Infopost | 2025.06.14

Poseidon with trident AI art
The only graphics in this post are histograms so here's a mildly-relevant AI Poseidon.

When we last talked I had done a simple embeddings implementation for webpage matching and web graph entry. I had to slim the 4,000,000-keyword vocabulary down to a reasonable size for use on a desktop, this was accomplished by using a list of keywords perloined from the Outer Web trigram corpus.

This rough implementation left me considering ways to squeeze some more words for semantic matching out of the source data without blowing up the heap or cluttering it with rare terms like 'unomig' (United Nations Observer Mission in Georga) and 'imathia' (part of Macedonia). I was also curious about moving from vector size 100 to 300 to get more data fidelity. A few ideas came to mind:
Since the first two items are lossy, I needed some sort of giggle test to ensure my code worked as desired and didn't overcook the compression. Embedding math (discussed last time) seemed like a reasonable test so I settled on a few variations on the canonical example, "king + woman = queen". Or maybe it's "king - man = queen". Something like that.

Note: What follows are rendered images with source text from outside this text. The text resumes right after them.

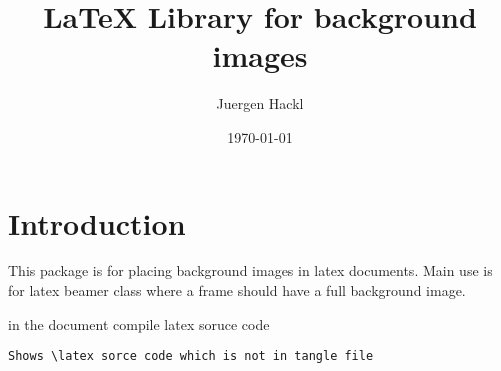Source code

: \documentclass[11pt]{article}
\author{Juergen Hackl}
\date{\today}
\title{\LaTeX{} Library for background images}
\begin{document}
\maketitle
\tableofcontents


\section{Introduction}
\label{sec:orgec52808}

This package is for placing background images in latex documents. Main use is for latex beamer class where a frame should have a full background image.

in the document compile latex soruce code


\begin{verbatim}
Shows \latex sorce code which is not in tangle file
\end{verbatim}
\end{document}
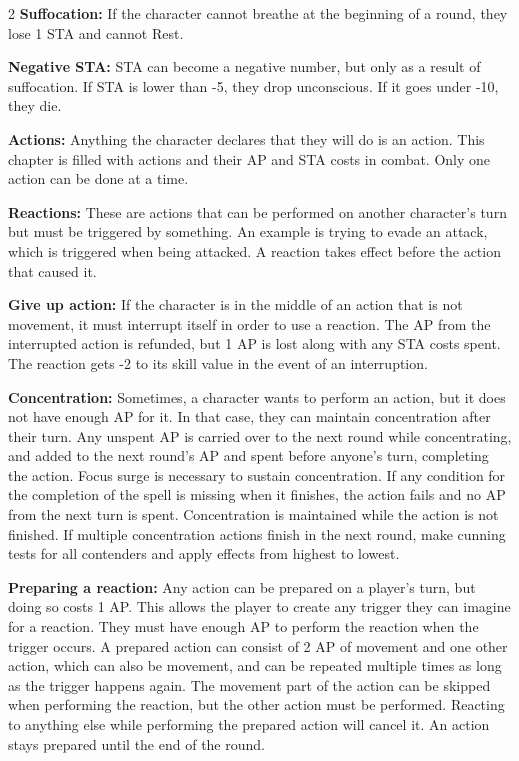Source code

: \begin{multicols}{2}
\textbf{Suffocation:} If the character cannot breathe at the beginning of a round, they lose 1 STA and cannot Rest. 

\textbf{Negative STA:} STA can become a negative number, but only as a result of suffocation. If STA is lower than -5, they drop unconscious. If it goes under -10, they die.

\textbf{Actions:} Anything the character declares that they will do is an action. This chapter is filled with actions and their AP and STA costs in combat. Only one action can be done at a time.

\textbf{Reactions:} These are actions that can be performed on another character's turn but must be triggered by something. An example is trying to evade an attack, which is triggered when being attacked. A reaction takes effect before the action that caused it. 

\textbf{Give up action:} If the character is in the middle of an action that is not movement, it must interrupt itself in order to use a reaction. The AP from the interrupted action is refunded, but 1 AP is lost along with any STA costs spent. The reaction gets -2 to its skill value in the event of an interruption. 

\textbf{Concentration:} Sometimes, a character wants to perform an action, but it does not have enough AP for it. In that case, they can maintain concentration after their turn. Any unspent AP is carried over to the next round while concentrating, and added to the next round's AP and spent before anyone's turn, completing the action. Focus surge is necessary to sustain concentration. If any condition for the completion of the spell is missing when it finishes, the action fails and no AP from the next turn is spent. Concentration is maintained while the action is not finished. If multiple concentration actions finish in the next round, make cunning tests for all contenders and apply effects from highest to lowest.

\textbf{Preparing a reaction:} Any action can be prepared on a player's turn, but doing so costs 1 AP. This allows the player to create any trigger they can imagine for a reaction. They must have enough AP to perform the reaction when the trigger occurs. A prepared action can consist of 2 AP of movement and one other action, which can also be movement, and can be repeated multiple times as long as the trigger happens again. The movement part of the action can be skipped when performing the reaction, but the other action must be performed. Reacting to anything else while performing the prepared action will cancel it. An action stays prepared until the end of the round.


\end{multicols}
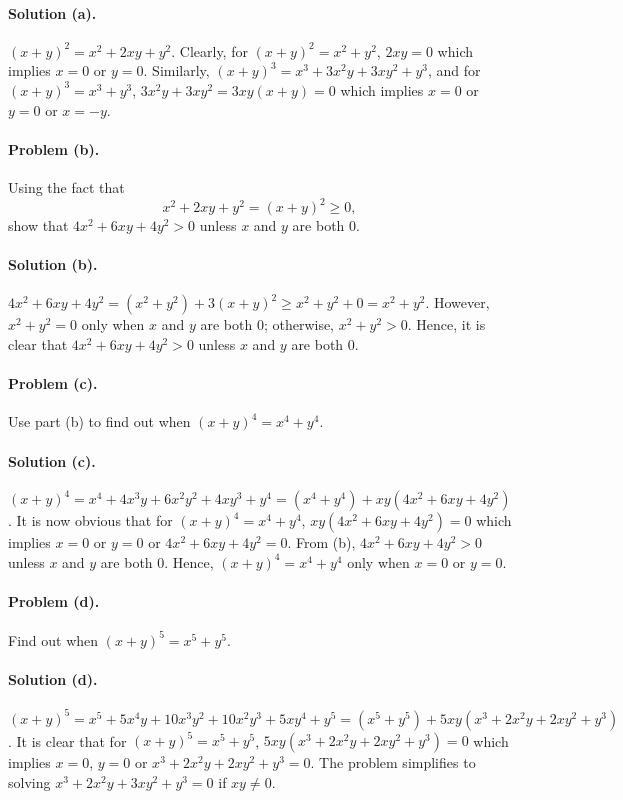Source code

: \documentclass{article}
\begin{document}
\paragraph{Solution (a).} $(x + y)^2 = x^2 + 2xy + y^2$. Clearly, for $(x + y)^2 = x^2 + y^2$, $2xy = 0$ which implies $x = 0$ or $y = 0$. Similarly, $(x + y)^3 = x^3 + 3x^2y + 3xy^2 + y^3$, and for $(x + y)^3 = x^3 + y^3$, $3x^2y + 3xy^2 = 3xy(x + y) = 0$ which implies $x = 0$ or $y = 0$ or $x = -y$.

\paragraph{Problem (b).} Using the fact that \begin{equation*}
  x^2 + 2xy + y^2 = (x + y)^2 \geq 0,
\end{equation*} show that $4x^2 + 6xy + 4y^2 > 0$ unless $x$ and $y$ are both 0.

\paragraph{Solution (b).} $4x^2 + 6xy + 4y^2 = (x^2 + y^2) + 3(x + y)^2 \geq x^2 + y^2 + 0 = x^2 + y^2$. However, $x^2 + y^2 = 0$ only when $x$ and $y$ are both 0; otherwise, $x^2 + y^2 > 0$.  Hence, it is clear that $4x^2 + 6xy + 4y^2 > 0$ unless $x$ and $y$ are both 0.

\paragraph{Problem (c).} Use part (b) to find out when $(x + y)^4 = x^4 + y^4$.

\paragraph{Solution (c).} $(x + y)^4 = x^4 + 4x^3y + 6x^2y^2 + 4xy^3 + y^4 = (x^4 + y^4) + xy(4x^2 + 6xy + 4y^2)$. It is now obvious that for $(x + y)^4 = x^4 + y^4$, $xy(4x^2 + 6xy + 4y^2) = 0$ which implies $x = 0$ or $y = 0$ or $4x^2 + 6xy + 4y^2 = 0$. From (b), $4x^2 + 6xy + 4y^2 > 0$ unless $x$ and $y$ are both 0. Hence, $(x + y)^4 = x^4 + y^4$ only when $x = 0$ or $y = 0$.

\paragraph{Problem (d).} Find out when $(x + y)^5 = x^5 + y^5$.

\paragraph{Solution (d).} $(x + y)^5 = x^5 + 5x^4y + 10x^3y^2 + 10x^2y^3 + 5xy^4 + y^5 = (x^5 + y^5) + 5xy(x^3 + 2x^2y + 2xy^2 + y^3)$. It is clear that for $(x + y)^5 = x^5 + y^5$, $5xy(x^3 + 2x^2y + 2xy^2 + y^3) = 0$ which implies $x = 0$, $y = 0$ or $x^3 + 2x^2y + 2xy^2 + y^3 = 0$. The problem simplifies to solving $x^3 + 2x^2y + 3xy^2 + y^3 = 0$ if $xy \neq 0$.
\end{document}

My baseline code from a couple weeks ago used an embedding vector size of 100 for each term in the 41k-word Outer Web vocabulary (note, I'll refer to this 41k vocabulary through this post). Here are a few sample results with the top five matches listed from left to right:

king + woman: queen   monarch mistress lover    throne
king - man:   monarch prince  lion     throne   warrior
queen + man:  king    woman   princess mistress monarch

Using the same dictionary I generated a ~100mb embeddings file with the size-300 vectors. The results:

king + woman: queen princess monarch  mistress bride
king - man:   kings woman    monarch  queen    gentleman
queen + man:  king  woman    princess maid     monarch

Not the same! So for a more nuanced application, moving to the bigger vector size would probably be worthwhile. But this required success in one or more of the compression strategies.
Truncation

An embedding looks like:

            0      1     2          99
macaroni [0.044 -3.026 1.209 ... -0.180]    # "..." is 96 more numbers

The larger values (positive or negative), 1.209 and -3.026 are strong signal along those dimensions, the values closer to zero (0.044 and -0.180) are weak signal. If toss all of the embedding values for a word in a histogram, you get something gaussianlike:

Embedding histogram reluctance
An example histogram of the values in an embedding.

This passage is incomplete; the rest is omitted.